| |
| |
| |
Bibliographie.
Woordenboek der Nederlandsche taal. Tweede deel. 3e aflevering. Alvolmaaktheid - Angstvalligheid. Bewerkt door M. de Vries. 's Gravenhage en Leiden, Martinus Nijhoff, A.W. Sijthoff, 1889.
In het laatst van Maart bevatte de Staatscourant de statuten van de vereeniging ‘Commissie van Bijstand voor het Woordenboek’, wier doel is: ‘te voorzien in den geldelijken dienst, noodig voor de voortzetting van het Woordenboek der Nederlandsche Taal van professor M. de Vries’, zooals art. 2 luidt. De Commissie, welke zich tot dat doel vereenigde en aanvankelijk in hare poging gelukkig slaagde, verdient dank voor haar krachtig optreden. Nieuwe medewerkers konden worden aangesteld; aan de bewerkers kon voor drie jaren een vast honorarium worden verzekerd. Thans is het de taak van het publiek de vereeniging door jaarlijksche bijdragen te steunen en haar in staat te stellen een fonds te vormen, waardoor, ook na het verstrijken van den termijn van drie jaar, de krachtige voortzetting gewaarborgd zij.
Kort na de openbaarmaking der statuten verscheen van het Woordenboek een nieuwe aflevering. Men ziet er is gang in het werk; men ziet het groeien, en die waarneming is wel geschikt om de belangstelling wakker te houden. Deze derde aflevering van het tweede deel, door den Meester zelven bewerkt, staat in belangrijkheid bij geen vroegere achter. Wij treffen hier woorden aan als: ambacht, met de gissingen naar de afkomst van het woord, met de verklaring zijner beteekenis vroeger en thans, met de beteekenis der zinverwante woorden, bedrijf, beroep, handwerk, hanteering, nering; ambt, oorspronkelijk hetzelfde woord als ambacht, in zijn verschillende opvattingen en talrijke samenstellingen; ander, waaraan niet minder dan 15 kolommen gewijd zijn.

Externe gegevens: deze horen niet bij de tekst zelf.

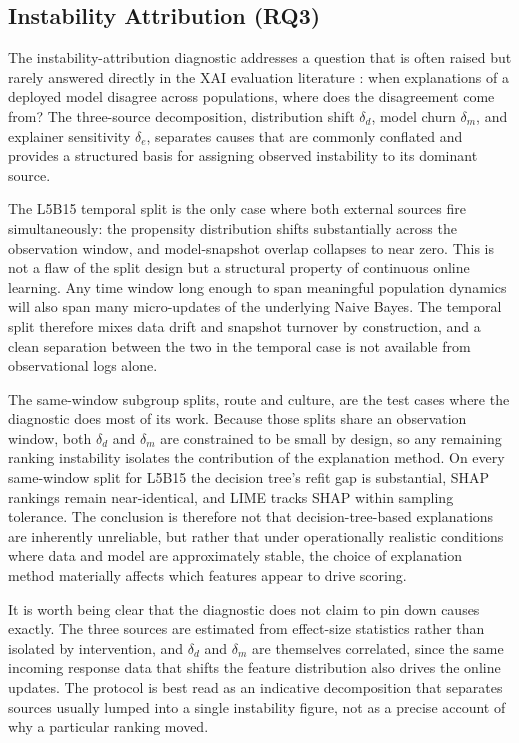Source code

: \documentclass[oneside]{memoir} %
\begin{document}
\subsection{Instability Attribution (RQ3)}

The instability-attribution diagnostic addresses a question that is often raised but rarely answered directly in the XAI evaluation literature \parencite{vilone_explainable_2020, molnar_interpretable_2025}: when explanations of a deployed model disagree across populations, where does the disagreement come from? The three-source decomposition, distribution shift $\delta_d$, model churn $\delta_m$, and explainer sensitivity $\delta_e$, separates causes that are commonly conflated and provides a structured basis for assigning observed instability to its dominant source.

The L5B15 temporal split is the only case where both external sources fire simultaneously: the propensity distribution shifts substantially across the observation window, and model-snapshot overlap collapses to near zero. This is not a flaw of the split design but a structural property of continuous online learning. Any time window long enough to span meaningful population dynamics will also span many micro-updates of the underlying Naive Bayes. The temporal split therefore mixes data drift and snapshot turnover by construction, and a clean separation between the two in the temporal case is not available from observational logs alone.

The same-window subgroup splits, route and culture, are the test cases where the diagnostic does most of its work. Because those splits share an observation window, both $\delta_d$ and $\delta_m$ are constrained to be small by design, so any remaining ranking instability isolates the contribution of the explanation method. On every same-window split for L5B15 the decision tree's refit gap is substantial, SHAP rankings remain near-identical, and LIME tracks SHAP within sampling tolerance. The conclusion is therefore not that decision-tree-based explanations are inherently unreliable, but rather that under operationally realistic conditions where data and model are approximately stable, the choice of explanation method materially affects which features appear to drive scoring.

It is worth being clear that the diagnostic does not claim to pin down causes exactly. The three sources are estimated from effect-size statistics rather than isolated by intervention, and $\delta_d$ and $\delta_m$ are themselves correlated, since the same incoming response data that shifts the feature distribution also drives the online updates. The protocol is best read as an indicative decomposition that separates sources usually lumped into a single instability figure, not as a precise account of why a particular ranking moved.
\end{document}
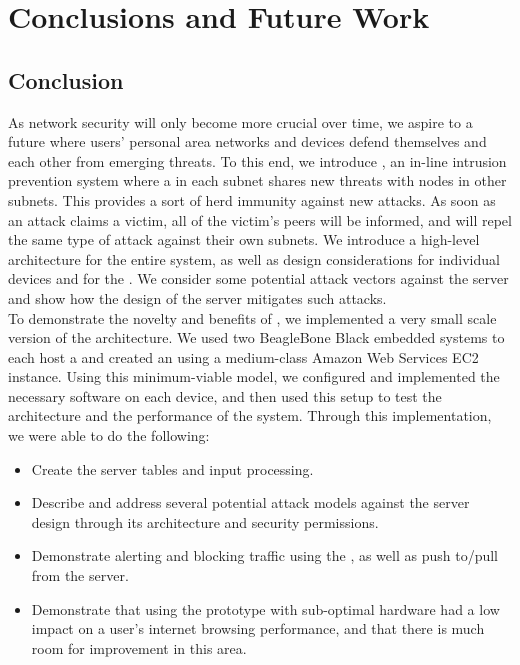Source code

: \section{Conclusions and Future Work}
\label{sec:concl}

\subsection{Conclusion}
\label{sec:concl:main}
As network security will only become more crucial over time, we aspire to a future where users' personal area networks and devices defend themselves and each other from emerging threats. To this end, we introduce \sysname, an in-line intrusion prevention system where a \nodename in each subnet shares new threats with nodes in other subnets. This provides a sort of herd immunity against new attacks. As soon as an attack claims a victim, all of the victim's peers will be informed, and will repel the same type of attack against their own subnets. We introduce a high-level architecture for the entire system, as well as design considerations for individual devices and for the \servname. We consider some potential attack vectors against the server and show how the design of the server mitigates such attacks.  \\
To demonstrate the novelty and benefits of \sysname, we implemented a very small scale version of the architecture. We used two BeagleBone Black embedded systems to each host a \nodename and created an \sysname using a medium-class Amazon Web Services EC2 instance. Using this minimum-viable model, we configured and implemented the necessary software on each device, and then used this setup to test the architecture and the performance of the \sysname system. Through this implementation, we were able to do the following:

\begin{itemize}
    \item Create the \servname server tables and input processing.
    \item Describe and address several potential attack models against the \servname server design through its architecture and security permissions.
    \item Demonstrate alerting and blocking traffic using the \nodename, as well as push to/pull from the \servname server.
    \item Demonstrate that using the prototype \nodename with sub-optimal hardware had a low impact on a user's internet browsing performance, and that there is much room for improvement in this area.
\end{itemize}

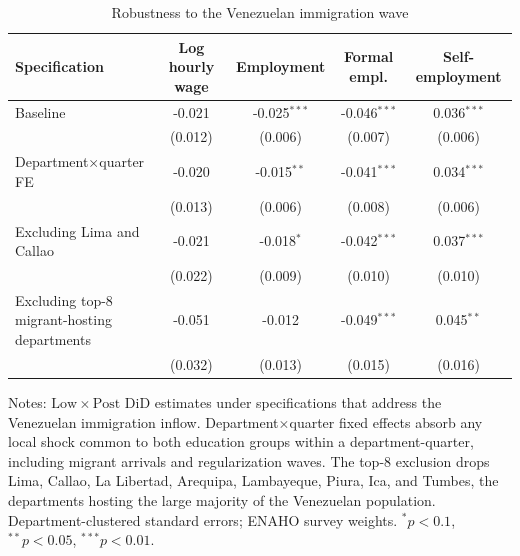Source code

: \begin{table}[!tbp]\centering
\caption{Robustness to the Venezuelan immigration wave}\label{tab:migration}
\begin{threeparttable}
\footnotesize
\setlength{\tabcolsep}{4pt}
\begin{tabular}{lcccc}
\toprule
Specification & Log hourly wage & Employment & Formal empl. & Self-employment \\
\midrule
Baseline & -0.021 & -0.025$^{***}$ & -0.046$^{***}$ & 0.036$^{***}$ \\
 & (0.012) & (0.006) & (0.007) & (0.006) \\
Department$\times$quarter FE & -0.020 & -0.015$^{**}$ & -0.041$^{***}$ & 0.034$^{***}$ \\
 & (0.013) & (0.006) & (0.008) & (0.006) \\
Excluding Lima and Callao & -0.021 & -0.018$^{*}$ & -0.042$^{***}$ & 0.037$^{***}$ \\
 & (0.022) & (0.009) & (0.010) & (0.010) \\
Excluding top-8 migrant-hosting departments & -0.051 & -0.012 & -0.049$^{***}$ & 0.045$^{**}$ \\
 & (0.032) & (0.013) & (0.015) & (0.016) \\
\bottomrule
\end{tabular}
\begin{tablenotes}\footnotesize
\item Notes: $\mathrm{Low}\times\mathrm{Post}$ DiD estimates under specifications that address the Venezuelan immigration inflow. Department$\times$quarter fixed effects absorb any local shock common to both education groups within a department-quarter, including migrant arrivals and regularization waves. The top-8 exclusion drops Lima, Callao, La Libertad, Arequipa, Lambayeque, Piura, Ica, and Tumbes, the departments hosting the large majority of the Venezuelan population. Department-clustered standard errors; ENAHO survey weights. $^{*}p<0.1$, $^{**}p<0.05$, $^{***}p<0.01$.
\end{tablenotes}
\end{threeparttable}\end{table}
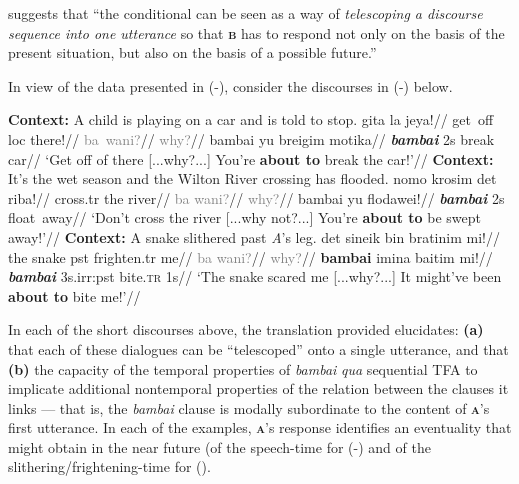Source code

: \noindent\citet[101]{Harder1995} suggests that ``the conditional can be seen as a way of \textit{telescoping a discourse sequence into one utterance} so that \textbf{\textsc{b}} has to respond not only on the basis of the present situation, but also on the basis of a possible future.''






In view of the data presented in (-), consider the discourses in (-) below.


\pex[everylabel=\bf\sc,aboveexskip=1pt]\textbf{Context:} A child is playing on a car and is told to stop.
\a	\begingl 	\gla {}gita la jeya!//
\glb get~off {\sc loc} there!//
\endgl
\a[label=\textcolor{gray}{b}]\begingl\gla \textcolor{gray}{ba~wani?}//
\glb \textcolor{gray}{why?}//
\endgl
\a[label=\textbf{\textsc{a}}]\begingl
\gla bambai yu breigim motika//
\glb \textbf{\textit{bambai}} 2s break car//
\glft `Get off of there [...why?...] You're \textbf{about to} break the car!'\trailingcitation{[GT~16032017]}//
\endgl\xe
\pex[everylabel=\bf\sc,aboveexskip=1pt] \textbf{Context:} It's the wet season and the Wilton River crossing has flooded.
\a\begingl
\gla nomo krosim det riba!//
 cross.{\sc tr} the river//
\endgl
\a 	\begingl\gla \textcolor{gray}{ba wani?}//
\glb \textcolor{gray}{why?}//
\endgl
\a[label=\textbf{\textsc{a}}]\begingl\gla bambai yu flodawei!//
\glb \textbf{\textit{bambai}} 2s float~away//
\glft`Don't cross the river [...why not?...] You're \textbf{about to} be swept away!'\trailingcitation{[GT~16032017]}//\endgl\xe
\pex[everylabel=\bf\sc,aboveexskip=1pt]
\textbf{Context:} A snake slithered past \textit{A}'s leg.
\a\begingl
\gla det sineik bin bratinim mi!//
\glb the snake \gls{pst} frighten{\sc.tr} me//
\endgl
\a \begingl\gla \textcolor{gray}{ba wani?}//
\glb \textcolor{gray}{why?}//
\endgl
\a[label=\textbf{\textsc{a}}]\begingl\gla \textbf{bambai} imina baitim mi!//
\glb \textbf{\textit{bambai}} 3s.\gls{irr}:\gls{pst} bite\textsc{.tr} 1s//
\glft`The snake scared me [...why?...] It might've been \textbf{about to} bite me!'\trailingcitation{[GT~01052017]}//\endgl\xe



In each of the short discourses above, the translation provided elucidates: \textbf{(a)} that each of these dialogues can be ``telescoped'' onto a single utterance, and that \textbf{(b)} the capacity of the temporal properties of \textit{bambai} \textit{qua} sequential TFA to implicate additional nontemporal properties of the relation between the clauses it links --- that is, the \textit{bambai} clause is modally subordinate to the content of \textbf{\textsc{a}}'s first utterance. In each of the examples, \textsc{\textbf{a}}'s response identifies an eventuality that might obtain in the near future (of the speech-time for (-) and of the slithering\slash frightening-time for (). 

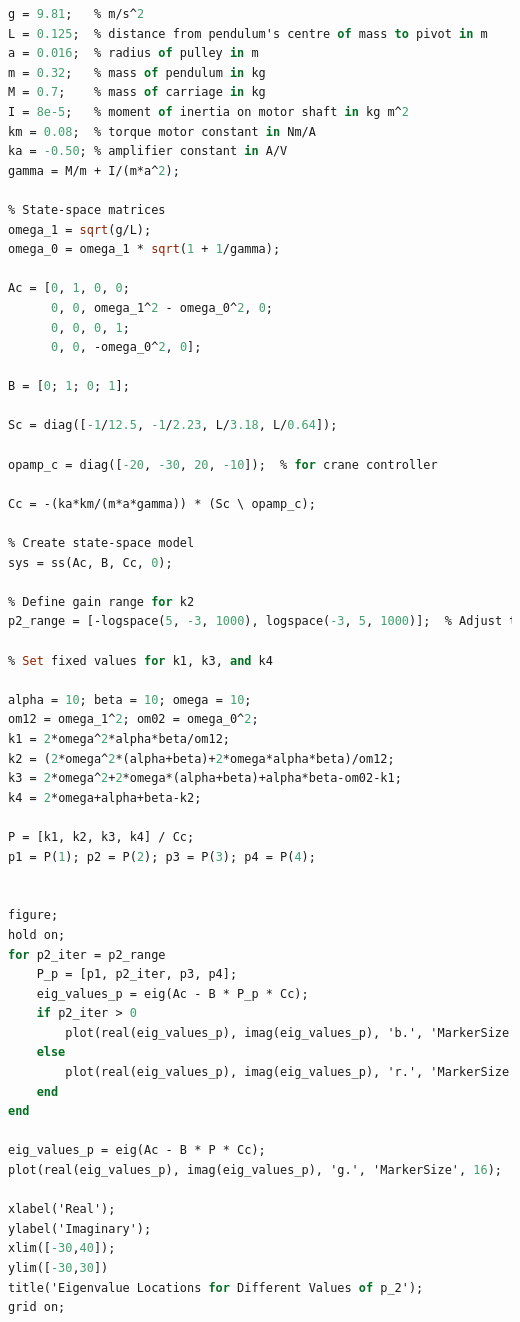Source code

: \documentclass{article}
\begin{document}
\begin {lstlisting}[language=ML]
g = 9.81;   %
L = 0.125;  %
a = 0.016;  %
m = 0.32;   %
M = 0.7;    %
I = 8e-5;   %
km = 0.08;  %
ka = -0.50; %
gamma = M/m + I/(m*a^2);

omega_1 = sqrt(g/L);
omega_0 = omega_1 * sqrt(1 + 1/gamma);

Ac = [0, 1, 0, 0;
      0, 0, omega_1^2 - omega_0^2, 0;
      0, 0, 0, 1;
      0, 0, -omega_0^2, 0];

B = [0; 1; 0; 1];

Sc = diag([-1/12.5, -1/2.23, L/3.18, L/0.64]);

opamp_c = diag([-20, -30, 20, -10]);  %

Cc = -(ka*km/(m*a*gamma)) * (Sc \ opamp_c);

sys = ss(Ac, B, Cc, 0);

p2_range = [-logspace(5, -3, 1000), logspace(-3, 5, 1000)];  %


alpha = 10; beta = 10; omega = 10;
om12 = omega_1^2; om02 = omega_0^2;
k1 = 2*omega^2*alpha*beta/om12;
k2 = (2*omega^2*(alpha+beta)+2*omega*alpha*beta)/om12;
k3 = 2*omega^2+2*omega*(alpha+beta)+alpha*beta-om02-k1;
k4 = 2*omega+alpha+beta-k2;

P = [k1, k2, k3, k4] / Cc;
p1 = P(1); p2 = P(2); p3 = P(3); p4 = P(4);


figure;
hold on;
for p2_iter = p2_range
    P_p = [p1, p2_iter, p3, p4];
    eig_values_p = eig(Ac - B * P_p * Cc);
    if p2_iter > 0
        plot(real(eig_values_p), imag(eig_values_p), 'b.', 'MarkerSize', 8);
    else
        plot(real(eig_values_p), imag(eig_values_p), 'r.', 'MarkerSize', 8);
    end
end

eig_values_p = eig(Ac - B * P * Cc);
plot(real(eig_values_p), imag(eig_values_p), 'g.', 'MarkerSize', 16);

xlabel('Real');
ylabel('Imaginary');
xlim([-30,40]);
ylim([-30,30])
title('Eigenvalue Locations for Different Values of p_2');
grid on;

\end{lstlisting}
\end{document}
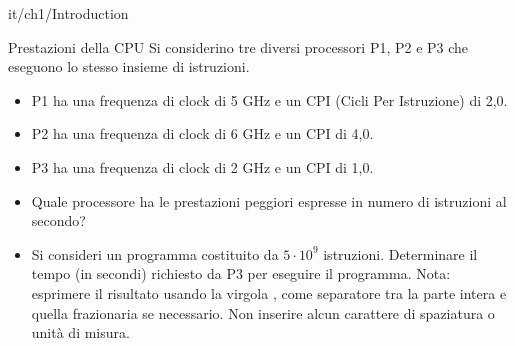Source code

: \documentclass[11pt]{article}
\begin{document}
\begin{quiz}{it/ch1/Introduction}
\begin{cloze}[points=1,shuffle=false]{Prestazioni della CPU}
    Si considerino tre diversi processori P1, P2 e P3 che eseguono lo stesso insieme di istruzioni. 
    \begin{itemize}
        \item P1 ha una frequenza di clock di 5 GHz e un CPI (Cicli Per Istruzione) di 2,0. 
        \item P2 ha una frequenza di clock di 6 GHz e un CPI di 4,0.
        \item P3 ha una frequenza di clock di 2 GHz e un CPI di 1,0.
    \end{itemize}
    \begin{itemize}
    \item Quale processore ha le prestazioni peggiori espresse in numero di istruzioni al secondo? 
    \item Si consideri un programma costituito da $5\cdot10^9$ istruzioni. Determinare il tempo (in secondi) richiesto da P3 per eseguire il programma.     
    Nota: esprimere il risultato usando la virgola , come separatore tra la parte intera e quella frazionaria se necessario. Non inserire alcun carattere di spaziatura o unità di misura.
    \end{itemize}
\end{cloze}


\end{quiz}
\end{document}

Bij het bijwoord amper lezen wij dat het in den zin van nauwelijks op Germaansch taalgebied nergens voorkomt dan in onze taal, dat men het van het Maleische ampir, d.i. dicht bij, heeft willen afleiden, maar dat het waarschijnlijker is dat men hier heeft te denken aan het oude woord amper in den zin van zuur, nauw verwant aan moeilijk. Amerij, thans meestal voorkomende in den verkleinenden vorm van een amerijtje, een oogenblik, leeren wij als een verbastering kennen van Ave Maria; het beteekent dus: een korte tijd,
| |
| |
zooveel als noodig is om een Ave Maria te bidden. En zoo vindt men telkens wat nieuws en wat merkwaardigs.
| |
A. Pierson. Schoonheidszin, Levenswijsheid en Kunstgeschiedenis. Deventer, W.F.P. Enklaar, 1889.
De trouwe lezers van Pierson's geschriften vinden hier twee lezingen over Schoonheidszin en over Levenswijsheid terug, welke zij, al zijn er sedert hare eerste verschijning reeds twintig jaren verloopen, zeker nog niet vergeten waren. In de eerste lezing stelt de schrijver als de voorwaarden voor de ontwikkeling van den schoonheidszin: een edel hart, een scherpzinnig verstand, veerkracht, geduld en ingetogenheid, nederigheid en onafhankelijkheid, hooge onpartijdigheid, een verheffend gevoel voor het oneindige; en hij doet dit met die krachtige, eenigszins zalvende welsprekendheid, welke een eenvoudigen raad en een practischen wenk niet uitsluit. Voortreffelijk zijn de bladzijden, waarin de schrijver waardeering, d.i. veelzijdigheid predikt, waarin den museumbezoeker, die beweert dat het ‘aan hem niet besteed is, daar hij toch geen verstand heeft van schilderijen’, geleerd wordt hoe hij schilderijen moet leeren zien, - en zoovele meer.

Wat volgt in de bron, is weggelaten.